Manchester United football club is demanding that Google (NSDQ: GOOG) bar all Android apps that contain its logo.

The soccer club sent an infringement notice to Google in February to request it remove from Android Market (now called Google Play) apps that contain its famous crest.

Many apps on Google Play here re-use the logo, which Manchester United says is registered as a trademark.

It is the latest case in which intellectual property law may be broken in arenas like Google Play before proprietors step up to complain.

In January, paidContent reported how dozens of top-tier novels had been repackaged and were available in free, ad-supported Android Market apps without authorisation. Google later removed the apps.

Google’s laissez faire Android app entry process differs from Apple’s famously stringent rules for approval to iTunes Store.

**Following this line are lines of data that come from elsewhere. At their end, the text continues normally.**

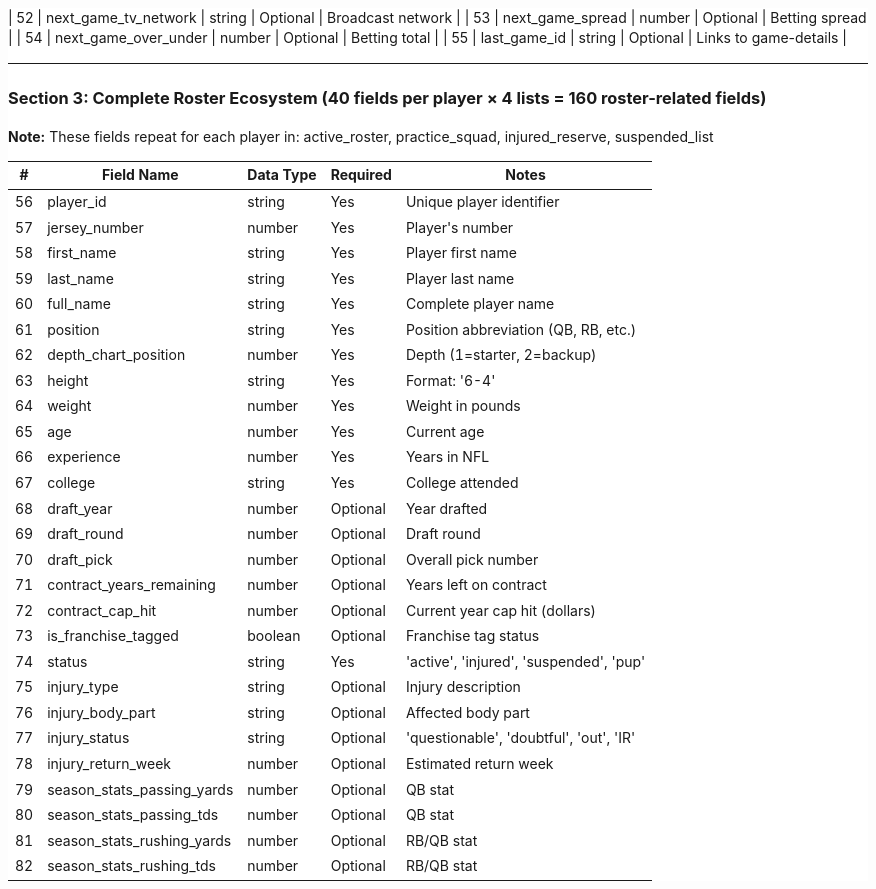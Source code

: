 | 52 | next_game_tv_network | string | Optional | Broadcast network |
| 53 | next_game_spread | number | Optional | Betting spread |
| 54 | next_game_over_under | number | Optional | Betting total |
| 55 | last_game_id | string | Optional | Links to game-details |

---

### Section 3: Complete Roster Ecosystem (40 fields per player × 4 lists = 160 roster-related fields)

**Note:** These fields repeat for each player in: active_roster, practice_squad, injured_reserve, suspended_list

| # | Field Name | Data Type | Required | Notes |
|---|------------|-----------|----------|-------|
| 56 | player_id | string | Yes | Unique player identifier |
| 57 | jersey_number | number | Yes | Player's number |
| 58 | first_name | string | Yes | Player first name |
| 59 | last_name | string | Yes | Player last name |
| 60 | full_name | string | Yes | Complete player name |
| 61 | position | string | Yes | Position abbreviation (QB, RB, etc.) |
| 62 | depth_chart_position | number | Yes | Depth (1=starter, 2=backup) |
| 63 | height | string | Yes | Format: '6-4' |
| 64 | weight | number | Yes | Weight in pounds |
| 65 | age | number | Yes | Current age |
| 66 | experience | number | Yes | Years in NFL |
| 67 | college | string | Yes | College attended |
| 68 | draft_year | number | Optional | Year drafted |
| 69 | draft_round | number | Optional | Draft round |
| 70 | draft_pick | number | Optional | Overall pick number |
| 71 | contract_years_remaining | number | Optional | Years left on contract |
| 72 | contract_cap_hit | number | Optional | Current year cap hit (dollars) |
| 73 | is_franchise_tagged | boolean | Optional | Franchise tag status |
| 74 | status | string | Yes | 'active', 'injured', 'suspended', 'pup' |
| 75 | injury_type | string | Optional | Injury description |
| 76 | injury_body_part | string | Optional | Affected body part |
| 77 | injury_status | string | Optional | 'questionable', 'doubtful', 'out', 'IR' |
| 78 | injury_return_week | number | Optional | Estimated return week |
| 79 | season_stats_passing_yards | number | Optional | QB stat |
| 80 | season_stats_passing_tds | number | Optional | QB stat |
| 81 | season_stats_rushing_yards | number | Optional | RB/QB stat |
| 82 | season_stats_rushing_tds | number | Optional | RB/QB stat |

Google, Twitter and other online services are receiving a growing number of takedown requests under the U.S. DCMA law, disclosed on ChillingEffects.org. They are engaged in a continual post-publication moderation firefight.

paidContent has asked Google if it intends to remove the apps containing Manchester United’s logo.

Google executives got a rough ride from a House Of Commons committee in January, when they declined to systemically filter law-breaking web pages from search results, before takedown requests need to be lodged.

Much to the disbelief of MPs, Google’s associate general counsel Daphne Keller told the joint committee on privacy and injunctions that algorithmic filtering-out was technically feasible but not something the company wants to do.

“If a user has their privacy violated by a web page and wants that removed, we have a public-facing web form that they use to let us know. We have removed hundreds of URLs in this case so that they no longer show up in our search results.”

“I don’t dispute that someone could perhaps build something (to remove results prior to publication). My policy point is that doing so is a bad idea.”

Manchester United allows re-use of the logo for school projects but says schoolkids must seek permission from its brand protection office. That hasn’t stopped it being used all over the web.